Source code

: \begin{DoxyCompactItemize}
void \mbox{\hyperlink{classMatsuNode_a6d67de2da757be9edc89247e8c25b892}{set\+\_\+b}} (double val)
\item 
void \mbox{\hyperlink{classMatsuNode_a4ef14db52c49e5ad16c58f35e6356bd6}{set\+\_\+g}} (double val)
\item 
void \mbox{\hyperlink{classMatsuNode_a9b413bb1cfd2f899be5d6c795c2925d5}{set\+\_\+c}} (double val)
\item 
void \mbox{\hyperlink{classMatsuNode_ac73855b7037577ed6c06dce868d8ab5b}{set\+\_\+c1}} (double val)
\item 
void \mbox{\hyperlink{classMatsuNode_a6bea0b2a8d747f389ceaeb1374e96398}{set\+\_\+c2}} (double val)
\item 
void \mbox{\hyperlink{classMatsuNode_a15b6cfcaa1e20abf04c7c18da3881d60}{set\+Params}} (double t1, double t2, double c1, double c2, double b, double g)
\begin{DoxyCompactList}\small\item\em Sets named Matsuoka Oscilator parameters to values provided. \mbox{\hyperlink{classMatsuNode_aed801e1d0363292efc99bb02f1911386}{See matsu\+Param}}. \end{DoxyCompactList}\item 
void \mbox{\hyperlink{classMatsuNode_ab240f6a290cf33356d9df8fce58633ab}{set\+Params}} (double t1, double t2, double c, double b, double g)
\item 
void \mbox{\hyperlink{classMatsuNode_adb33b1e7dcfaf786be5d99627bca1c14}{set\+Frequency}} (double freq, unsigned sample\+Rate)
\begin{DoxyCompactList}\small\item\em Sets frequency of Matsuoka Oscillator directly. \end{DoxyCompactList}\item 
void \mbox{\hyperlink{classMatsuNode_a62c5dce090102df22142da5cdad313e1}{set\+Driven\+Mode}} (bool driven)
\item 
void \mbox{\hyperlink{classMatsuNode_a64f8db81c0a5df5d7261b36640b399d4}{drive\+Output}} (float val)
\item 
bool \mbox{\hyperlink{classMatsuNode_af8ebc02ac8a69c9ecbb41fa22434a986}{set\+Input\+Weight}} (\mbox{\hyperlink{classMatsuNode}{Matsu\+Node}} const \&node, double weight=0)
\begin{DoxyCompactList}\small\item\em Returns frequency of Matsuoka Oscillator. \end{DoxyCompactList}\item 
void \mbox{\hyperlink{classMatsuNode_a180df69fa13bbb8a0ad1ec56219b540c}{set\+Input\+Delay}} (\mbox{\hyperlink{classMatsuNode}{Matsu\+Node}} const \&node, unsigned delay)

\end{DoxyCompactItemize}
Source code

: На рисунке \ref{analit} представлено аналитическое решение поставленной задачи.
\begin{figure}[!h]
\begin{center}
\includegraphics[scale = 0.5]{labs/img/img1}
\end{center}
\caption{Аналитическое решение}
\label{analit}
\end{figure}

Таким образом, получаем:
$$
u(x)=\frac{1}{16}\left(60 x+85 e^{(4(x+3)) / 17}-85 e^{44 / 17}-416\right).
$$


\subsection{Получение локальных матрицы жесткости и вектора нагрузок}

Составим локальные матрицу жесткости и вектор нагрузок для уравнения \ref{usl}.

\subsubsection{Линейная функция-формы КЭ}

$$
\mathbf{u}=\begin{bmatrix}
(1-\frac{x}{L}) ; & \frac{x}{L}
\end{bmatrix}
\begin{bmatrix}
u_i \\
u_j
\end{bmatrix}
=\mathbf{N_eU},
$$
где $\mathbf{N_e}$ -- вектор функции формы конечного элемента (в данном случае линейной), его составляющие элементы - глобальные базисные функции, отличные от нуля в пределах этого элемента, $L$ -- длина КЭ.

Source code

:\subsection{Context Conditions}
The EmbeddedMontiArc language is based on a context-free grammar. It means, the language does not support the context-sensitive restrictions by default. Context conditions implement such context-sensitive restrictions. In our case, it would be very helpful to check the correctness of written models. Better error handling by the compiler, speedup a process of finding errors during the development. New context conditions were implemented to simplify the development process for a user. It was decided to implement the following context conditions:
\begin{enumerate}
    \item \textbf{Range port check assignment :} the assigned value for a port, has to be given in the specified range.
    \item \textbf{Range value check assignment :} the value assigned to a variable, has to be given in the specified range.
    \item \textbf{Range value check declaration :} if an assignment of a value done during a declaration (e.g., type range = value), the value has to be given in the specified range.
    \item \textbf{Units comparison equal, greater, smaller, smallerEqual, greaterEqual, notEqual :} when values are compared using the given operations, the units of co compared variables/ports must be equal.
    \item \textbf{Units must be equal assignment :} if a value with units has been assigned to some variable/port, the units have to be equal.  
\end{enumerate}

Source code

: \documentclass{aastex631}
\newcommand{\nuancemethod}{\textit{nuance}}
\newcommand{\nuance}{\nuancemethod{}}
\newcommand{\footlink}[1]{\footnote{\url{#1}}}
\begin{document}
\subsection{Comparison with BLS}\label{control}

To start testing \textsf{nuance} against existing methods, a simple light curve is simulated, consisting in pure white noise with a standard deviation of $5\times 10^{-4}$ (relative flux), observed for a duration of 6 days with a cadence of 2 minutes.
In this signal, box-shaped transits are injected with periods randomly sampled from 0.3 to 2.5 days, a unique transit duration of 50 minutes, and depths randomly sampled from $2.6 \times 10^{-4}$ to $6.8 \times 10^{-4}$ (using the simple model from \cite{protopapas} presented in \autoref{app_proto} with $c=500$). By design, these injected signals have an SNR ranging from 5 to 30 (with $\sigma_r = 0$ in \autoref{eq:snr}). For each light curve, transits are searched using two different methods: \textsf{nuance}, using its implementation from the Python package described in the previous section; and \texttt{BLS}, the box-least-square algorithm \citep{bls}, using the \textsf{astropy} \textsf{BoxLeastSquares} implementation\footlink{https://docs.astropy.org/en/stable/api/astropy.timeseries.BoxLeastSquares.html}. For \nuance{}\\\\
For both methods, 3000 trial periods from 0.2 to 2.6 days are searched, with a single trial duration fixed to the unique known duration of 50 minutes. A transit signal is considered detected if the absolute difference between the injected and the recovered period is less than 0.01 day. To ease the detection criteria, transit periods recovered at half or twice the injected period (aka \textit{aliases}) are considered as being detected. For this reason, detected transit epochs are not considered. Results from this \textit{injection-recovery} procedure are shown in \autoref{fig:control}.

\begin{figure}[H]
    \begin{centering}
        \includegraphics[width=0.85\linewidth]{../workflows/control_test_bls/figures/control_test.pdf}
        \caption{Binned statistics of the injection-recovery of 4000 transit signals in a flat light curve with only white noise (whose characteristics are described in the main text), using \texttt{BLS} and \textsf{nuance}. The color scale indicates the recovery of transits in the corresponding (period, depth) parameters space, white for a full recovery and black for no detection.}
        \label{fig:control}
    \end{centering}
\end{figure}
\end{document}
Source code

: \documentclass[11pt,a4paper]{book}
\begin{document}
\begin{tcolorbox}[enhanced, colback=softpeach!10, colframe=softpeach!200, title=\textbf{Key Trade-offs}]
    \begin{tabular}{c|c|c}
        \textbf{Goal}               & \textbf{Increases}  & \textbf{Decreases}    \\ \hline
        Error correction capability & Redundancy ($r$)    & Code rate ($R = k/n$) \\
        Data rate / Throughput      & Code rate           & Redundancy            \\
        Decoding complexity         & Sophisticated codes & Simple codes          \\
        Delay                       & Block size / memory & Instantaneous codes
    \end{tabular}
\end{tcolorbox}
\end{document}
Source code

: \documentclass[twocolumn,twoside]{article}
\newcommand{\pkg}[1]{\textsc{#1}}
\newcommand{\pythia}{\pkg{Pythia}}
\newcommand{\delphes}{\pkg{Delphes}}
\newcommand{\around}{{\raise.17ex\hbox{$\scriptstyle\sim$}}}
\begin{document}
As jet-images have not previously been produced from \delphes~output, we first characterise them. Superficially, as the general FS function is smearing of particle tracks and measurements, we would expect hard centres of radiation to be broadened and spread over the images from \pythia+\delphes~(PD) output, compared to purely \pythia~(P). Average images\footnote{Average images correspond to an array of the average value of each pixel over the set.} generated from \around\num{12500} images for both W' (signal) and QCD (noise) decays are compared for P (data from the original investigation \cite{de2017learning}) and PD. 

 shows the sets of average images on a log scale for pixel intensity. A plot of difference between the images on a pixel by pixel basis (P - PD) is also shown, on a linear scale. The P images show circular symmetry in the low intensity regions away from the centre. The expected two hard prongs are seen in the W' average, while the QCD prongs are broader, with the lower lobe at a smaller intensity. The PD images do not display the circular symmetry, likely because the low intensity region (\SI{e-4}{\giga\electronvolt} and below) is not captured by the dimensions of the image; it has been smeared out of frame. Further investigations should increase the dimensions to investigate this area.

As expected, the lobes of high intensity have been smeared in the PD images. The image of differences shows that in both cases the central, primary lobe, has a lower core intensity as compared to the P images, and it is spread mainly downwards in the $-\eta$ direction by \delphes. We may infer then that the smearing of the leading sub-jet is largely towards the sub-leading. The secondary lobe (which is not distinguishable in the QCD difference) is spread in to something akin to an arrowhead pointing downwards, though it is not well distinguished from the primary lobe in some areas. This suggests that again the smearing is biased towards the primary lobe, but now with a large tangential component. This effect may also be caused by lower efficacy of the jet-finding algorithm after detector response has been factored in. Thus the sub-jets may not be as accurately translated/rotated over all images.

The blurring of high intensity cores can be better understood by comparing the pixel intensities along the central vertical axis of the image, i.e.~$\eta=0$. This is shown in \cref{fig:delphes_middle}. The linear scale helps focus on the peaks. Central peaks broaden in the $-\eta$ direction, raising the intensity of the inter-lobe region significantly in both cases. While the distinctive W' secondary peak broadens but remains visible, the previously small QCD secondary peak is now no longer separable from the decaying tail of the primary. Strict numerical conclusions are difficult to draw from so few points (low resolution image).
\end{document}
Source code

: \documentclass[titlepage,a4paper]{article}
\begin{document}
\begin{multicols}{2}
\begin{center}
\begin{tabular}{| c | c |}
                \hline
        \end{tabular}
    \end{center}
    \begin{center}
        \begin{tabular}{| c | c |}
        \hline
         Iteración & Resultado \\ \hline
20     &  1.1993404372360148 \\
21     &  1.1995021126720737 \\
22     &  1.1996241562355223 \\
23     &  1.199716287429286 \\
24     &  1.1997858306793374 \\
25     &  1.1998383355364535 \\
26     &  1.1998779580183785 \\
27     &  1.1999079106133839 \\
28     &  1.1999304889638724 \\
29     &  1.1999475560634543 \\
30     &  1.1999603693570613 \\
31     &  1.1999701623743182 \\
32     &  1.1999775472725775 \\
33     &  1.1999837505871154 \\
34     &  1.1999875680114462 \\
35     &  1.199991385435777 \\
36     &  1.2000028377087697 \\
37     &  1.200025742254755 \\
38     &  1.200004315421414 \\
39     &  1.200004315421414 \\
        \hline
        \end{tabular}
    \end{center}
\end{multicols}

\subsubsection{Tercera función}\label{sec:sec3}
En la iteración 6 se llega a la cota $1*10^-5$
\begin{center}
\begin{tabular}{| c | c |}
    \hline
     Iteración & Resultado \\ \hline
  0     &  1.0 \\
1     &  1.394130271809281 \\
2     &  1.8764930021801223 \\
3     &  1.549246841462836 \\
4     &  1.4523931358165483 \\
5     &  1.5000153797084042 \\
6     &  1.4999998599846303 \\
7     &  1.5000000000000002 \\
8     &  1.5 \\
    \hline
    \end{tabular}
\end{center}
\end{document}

» EXERCISE: Copy each line of the preceding material that contains "Params".

» SOLVED EXERCISE:
void \mbox{\hyperlink{classMatsuNode_a15b6cfcaa1e20abf04c7c18da3881d60}{set\+Params}} (double t1, double t2, double c1, double c2, double b, double g)
void \mbox{\hyperlink{classMatsuNode_ab240f6a290cf33356d9df8fce58633ab}{set\+Params}} (double t1, double t2, double c, double b, double g)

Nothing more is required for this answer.